Naked spooning?
Winning at golf is important, and winning 10 euros at the same time is also rewarding. It is a feeling that I know well, but for Charles the spy, our current house guest, it is something he has not experienced in the recent past unlike my good self. Modesty forbids me revealing the scale of the victory, or indeed formally identifying the winner but I think there are sufficient clues for the more intuitive amongst you to work it out. In fact the very mention of a result should be sufficient for most regular readers to know who won.
So after a very successful morning, where it was technically not required to play the last 3 holes (a clue to the scale of the possible defeat suffered by a house guest?), lunch was taken at Chateau Begude, and very good it was too, with the mignons de porc receiving much praise and my “loup entire” also of top quality.
Could you call a drink in Valbonne after lunch a lunch cap? Or maybe a lunch box? If so, then we had a lunch cap or box before our guests retired to the pool and I retired to watch a dominant England destroy India in the 2nd test at Nottingham’s Trent Bridge on Sky TV.
So today I will recommence my commercial work for Currencies Direct, which partly involves rescuing people from their banks when making foreign exchange transfers. As I have been on vacation until today I have not mentioned them at all recently, but as of today this may change.

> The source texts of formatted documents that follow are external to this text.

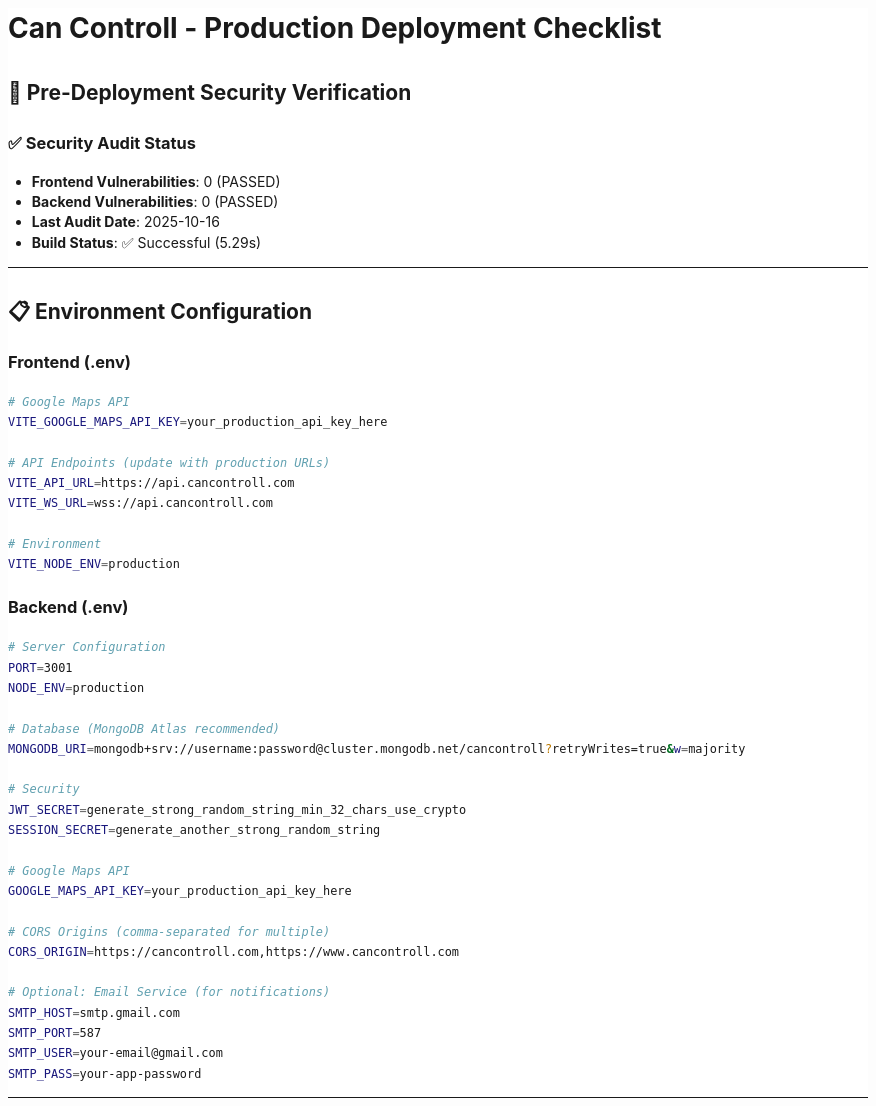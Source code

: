 # Can Controll - Production Deployment Checklist

## 🚀 Pre-Deployment Security Verification

### ✅ Security Audit Status
- **Frontend Vulnerabilities**: 0 (PASSED)
- **Backend Vulnerabilities**: 0 (PASSED)
- **Last Audit Date**: 2025-10-16
- **Build Status**: ✅ Successful (5.29s)

---

## 📋 Environment Configuration

### Frontend (.env)
```bash
# Google Maps API
VITE_GOOGLE_MAPS_API_KEY=your_production_api_key_here

# API Endpoints (update with production URLs)
VITE_API_URL=https://api.cancontroll.com
VITE_WS_URL=wss://api.cancontroll.com

# Environment
VITE_NODE_ENV=production
```

### Backend (.env)
```bash
# Server Configuration
PORT=3001
NODE_ENV=production

# Database (MongoDB Atlas recommended)
MONGODB_URI=mongodb+srv://username:password@cluster.mongodb.net/cancontroll?retryWrites=true&w=majority

# Security
JWT_SECRET=generate_strong_random_string_min_32_chars_use_crypto
SESSION_SECRET=generate_another_strong_random_string

# Google Maps API
GOOGLE_MAPS_API_KEY=your_production_api_key_here

# CORS Origins (comma-separated for multiple)
CORS_ORIGIN=https://cancontroll.com,https://www.cancontroll.com

# Optional: Email Service (for notifications)
SMTP_HOST=smtp.gmail.com
SMTP_PORT=587
SMTP_USER=your-email@gmail.com
SMTP_PASS=your-app-password
```

---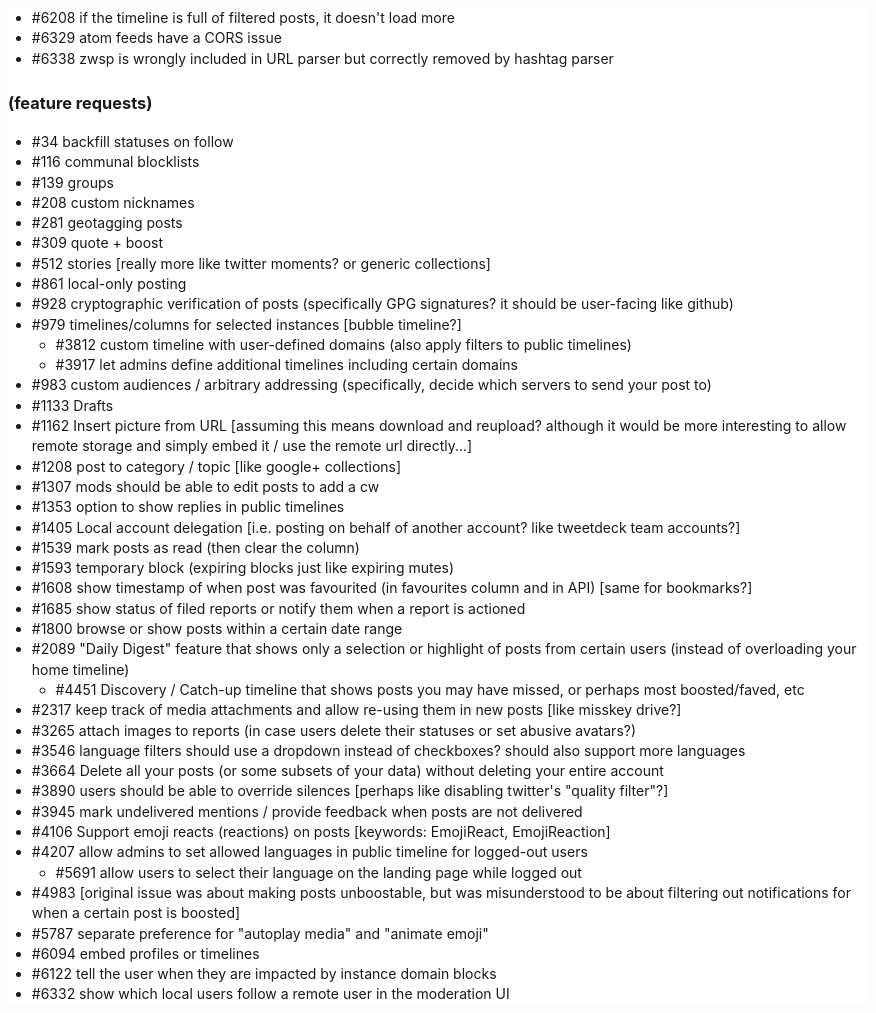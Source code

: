 - #6208 if the timeline is full of filtered posts, it doesn't load more
- #6329 atom feeds have a CORS issue
- #6338 zwsp is wrongly included in URL parser but correctly removed by hashtag parser

### (feature requests)

- #34 backfill statuses on follow
- #116 communal blocklists
- #139 groups
- #208 custom nicknames
- #281 geotagging posts
- #309 quote + boost
- #512 stories [really more like twitter moments? or generic collections]
- #861 local-only posting
- #928 cryptographic verification of posts (specifically GPG signatures? it should be user-facing like github)
- #979 timelines/columns for selected instances [bubble timeline?]
  - #3812 custom timeline with user-defined domains (also apply filters to public timelines)
  - #3917 let admins define additional timelines including certain domains
- #983 custom audiences / arbitrary addressing (specifically, decide which servers to send your post to)
- #1133 Drafts
- #1162 Insert picture from URL [assuming this means download and reupload? although it would be more interesting to allow remote storage and simply embed it / use the remote url directly...]
- #1208 post to category / topic [like google+ collections]
- #1307 mods should be able to edit posts to add a cw
- #1353 option to show replies in public timelines
- #1405 Local account delegation [i.e. posting on behalf of another account? like tweetdeck team accounts?]
- #1539 mark posts as read (then clear the column)
- #1593 temporary block (expiring blocks just like expiring mutes)
- #1608 show timestamp of when post was favourited (in favourites column and in API) [same for bookmarks?]
- #1685 show status of filed reports or notify them when a report is actioned
- #1800 browse or show posts within a certain date range
- #2089 "Daily Digest" feature that shows only a selection or highlight of posts from certain users (instead of overloading your home timeline)
  - #4451 Discovery / Catch-up timeline that shows posts you may have missed, or perhaps most boosted/faved, etc
- #2317 keep track of media attachments and allow re-using them in new posts [like misskey drive?]
- #3265 attach images to reports (in case users delete their statuses or set abusive avatars?)
- #3546 language filters should use a dropdown instead of checkboxes? should also support more languages
- #3664 Delete all your posts (or some subsets of your data) without deleting your entire account
- #3890 users should be able to override silences [perhaps like disabling twitter's "quality filter"?]
- #3945 mark undelivered mentions / provide feedback when posts are not delivered
- #4106 Support emoji reacts (reactions) on posts [keywords: EmojiReact, EmojiReaction]
- #4207 allow admins to set allowed languages in public timeline for logged-out users
  - #5691 allow users to select their language on the landing page while logged out
- #4983 [original issue was about making posts unboostable, but was misunderstood to be about filtering out notifications for when a certain post is boosted]
- #5787 separate preference for "autoplay media" and "animate emoji"
- #6094 embed profiles or timelines
- #6122 tell the user when they are impacted by instance domain blocks
- #6332 show which local users follow a remote user in the moderation UI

My picture today is the final one from my trip up north last week. It is once again from a pub called, it seems The Marlbororough. Yes, that is the spelling used. It seems the sign writer went to lunch half way through making the sign and when he returned he forgot about the last two letters he had made before lunch. Perhaps he had lunched well in that very pub?
After a very brief siesta, out guests expressed the urge to visit the picturesque square at the centre of Valbonne’s charm, but it was teeming with tourists and so after a brief look, the younger element headed for a snifter at The Queens Legs whilst the older contingent settled on a couple of bottle of something refreshing at La Kavanou, the wine bar in Valbonne. It may be possible that my readers want to know whether I was in the younger contingent, but I confess I felt it was my duty to guide the older folk to the wine bar.
That nice lady decorator had decided to cook. I had pre knowledge of this and had stocked upon crisps and nibbles in expectation, but surprisingly, she had done quite well, and had held off from putting absurd amounts of chilli in everything thereby rendering it inedible. I suspect that she had run out of chillies, so for me it was a merciful release, and for my blissfully ignorant guests, a lucky escape.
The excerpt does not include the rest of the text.